WHAT IS REQUIRED:
From the listing below, select every line where the word "cairo" appears.

☆ ☆ ☆ ☆ ☆

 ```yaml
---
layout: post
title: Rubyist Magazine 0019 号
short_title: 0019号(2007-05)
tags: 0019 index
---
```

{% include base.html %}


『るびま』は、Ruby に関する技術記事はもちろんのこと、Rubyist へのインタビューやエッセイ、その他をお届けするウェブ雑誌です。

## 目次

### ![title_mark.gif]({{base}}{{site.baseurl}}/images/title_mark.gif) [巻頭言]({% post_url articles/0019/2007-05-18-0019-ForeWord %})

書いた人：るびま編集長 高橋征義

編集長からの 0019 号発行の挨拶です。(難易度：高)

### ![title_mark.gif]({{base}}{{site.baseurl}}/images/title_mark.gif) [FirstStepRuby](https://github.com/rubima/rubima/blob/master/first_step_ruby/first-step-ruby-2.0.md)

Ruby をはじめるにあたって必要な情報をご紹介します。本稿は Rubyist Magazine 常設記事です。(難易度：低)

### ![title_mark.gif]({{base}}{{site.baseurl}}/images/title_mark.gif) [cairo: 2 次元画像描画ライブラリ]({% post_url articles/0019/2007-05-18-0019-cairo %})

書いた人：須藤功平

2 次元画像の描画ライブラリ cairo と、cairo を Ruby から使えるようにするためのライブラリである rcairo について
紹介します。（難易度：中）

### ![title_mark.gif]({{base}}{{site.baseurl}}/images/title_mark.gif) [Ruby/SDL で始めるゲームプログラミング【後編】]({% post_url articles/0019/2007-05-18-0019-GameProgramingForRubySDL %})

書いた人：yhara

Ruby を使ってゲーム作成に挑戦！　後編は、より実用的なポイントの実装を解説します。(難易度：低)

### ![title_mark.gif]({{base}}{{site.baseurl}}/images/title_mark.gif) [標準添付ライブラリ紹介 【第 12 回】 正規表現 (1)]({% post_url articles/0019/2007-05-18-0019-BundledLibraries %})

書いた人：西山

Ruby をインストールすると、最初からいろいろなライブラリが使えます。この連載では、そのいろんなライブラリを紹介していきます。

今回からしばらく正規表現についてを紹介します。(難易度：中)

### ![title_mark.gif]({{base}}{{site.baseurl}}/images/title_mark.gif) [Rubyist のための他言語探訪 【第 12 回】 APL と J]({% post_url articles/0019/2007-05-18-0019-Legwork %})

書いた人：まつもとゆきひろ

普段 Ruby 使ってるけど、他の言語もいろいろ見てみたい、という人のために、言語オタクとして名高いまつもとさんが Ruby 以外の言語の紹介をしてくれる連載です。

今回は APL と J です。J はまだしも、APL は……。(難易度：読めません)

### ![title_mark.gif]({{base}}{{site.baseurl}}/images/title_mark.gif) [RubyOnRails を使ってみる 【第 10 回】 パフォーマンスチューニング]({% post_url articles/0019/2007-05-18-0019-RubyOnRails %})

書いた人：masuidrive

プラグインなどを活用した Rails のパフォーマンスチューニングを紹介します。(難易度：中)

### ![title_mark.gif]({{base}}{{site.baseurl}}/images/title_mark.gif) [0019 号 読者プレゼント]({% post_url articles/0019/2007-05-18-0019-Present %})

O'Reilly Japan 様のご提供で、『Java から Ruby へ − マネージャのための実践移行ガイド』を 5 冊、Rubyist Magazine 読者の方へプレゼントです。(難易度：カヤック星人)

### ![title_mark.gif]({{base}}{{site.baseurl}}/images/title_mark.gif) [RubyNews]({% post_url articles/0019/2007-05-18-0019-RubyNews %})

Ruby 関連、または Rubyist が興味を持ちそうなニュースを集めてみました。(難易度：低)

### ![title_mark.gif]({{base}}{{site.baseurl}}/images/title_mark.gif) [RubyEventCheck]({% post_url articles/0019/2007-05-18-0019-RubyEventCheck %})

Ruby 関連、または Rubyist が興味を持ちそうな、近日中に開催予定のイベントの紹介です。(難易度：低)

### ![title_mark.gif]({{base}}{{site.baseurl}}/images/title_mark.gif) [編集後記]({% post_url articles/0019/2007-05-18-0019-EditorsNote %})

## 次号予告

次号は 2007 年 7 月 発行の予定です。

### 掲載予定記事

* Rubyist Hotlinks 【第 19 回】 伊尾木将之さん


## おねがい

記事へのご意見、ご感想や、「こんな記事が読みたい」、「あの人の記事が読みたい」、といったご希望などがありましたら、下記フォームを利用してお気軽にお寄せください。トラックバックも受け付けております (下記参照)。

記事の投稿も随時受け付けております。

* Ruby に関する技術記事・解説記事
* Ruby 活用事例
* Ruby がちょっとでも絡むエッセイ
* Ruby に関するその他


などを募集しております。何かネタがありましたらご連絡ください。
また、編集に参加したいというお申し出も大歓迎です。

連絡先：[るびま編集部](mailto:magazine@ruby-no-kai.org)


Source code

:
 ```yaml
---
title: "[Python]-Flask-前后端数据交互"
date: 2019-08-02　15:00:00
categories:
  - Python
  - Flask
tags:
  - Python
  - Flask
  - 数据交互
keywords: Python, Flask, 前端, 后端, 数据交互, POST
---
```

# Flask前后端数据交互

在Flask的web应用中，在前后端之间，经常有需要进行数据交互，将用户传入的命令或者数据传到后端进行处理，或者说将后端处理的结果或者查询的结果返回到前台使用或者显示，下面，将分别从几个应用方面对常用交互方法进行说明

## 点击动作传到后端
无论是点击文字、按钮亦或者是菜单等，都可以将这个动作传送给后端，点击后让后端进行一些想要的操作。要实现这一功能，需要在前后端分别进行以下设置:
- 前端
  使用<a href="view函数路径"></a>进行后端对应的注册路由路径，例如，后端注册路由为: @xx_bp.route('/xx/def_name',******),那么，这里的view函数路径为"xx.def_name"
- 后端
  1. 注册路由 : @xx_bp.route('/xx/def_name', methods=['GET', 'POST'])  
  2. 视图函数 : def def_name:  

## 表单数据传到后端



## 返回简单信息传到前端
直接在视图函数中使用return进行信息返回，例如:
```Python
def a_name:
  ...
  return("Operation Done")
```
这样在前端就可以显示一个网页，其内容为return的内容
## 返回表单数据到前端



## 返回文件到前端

☆ ☆ ☆ ☆ ☆

ANSWER TO THIS TASK:
### ![title_mark.gif]({{base}}{{site.baseurl}}/images/title_mark.gif) [cairo: 2 次元画像描画ライブラリ]({% post_url articles/0019/2007-05-18-0019-cairo %})
2 次元画像の描画ライブラリ cairo と、cairo を Ruby から使えるようにするためのライブラリである rcairo について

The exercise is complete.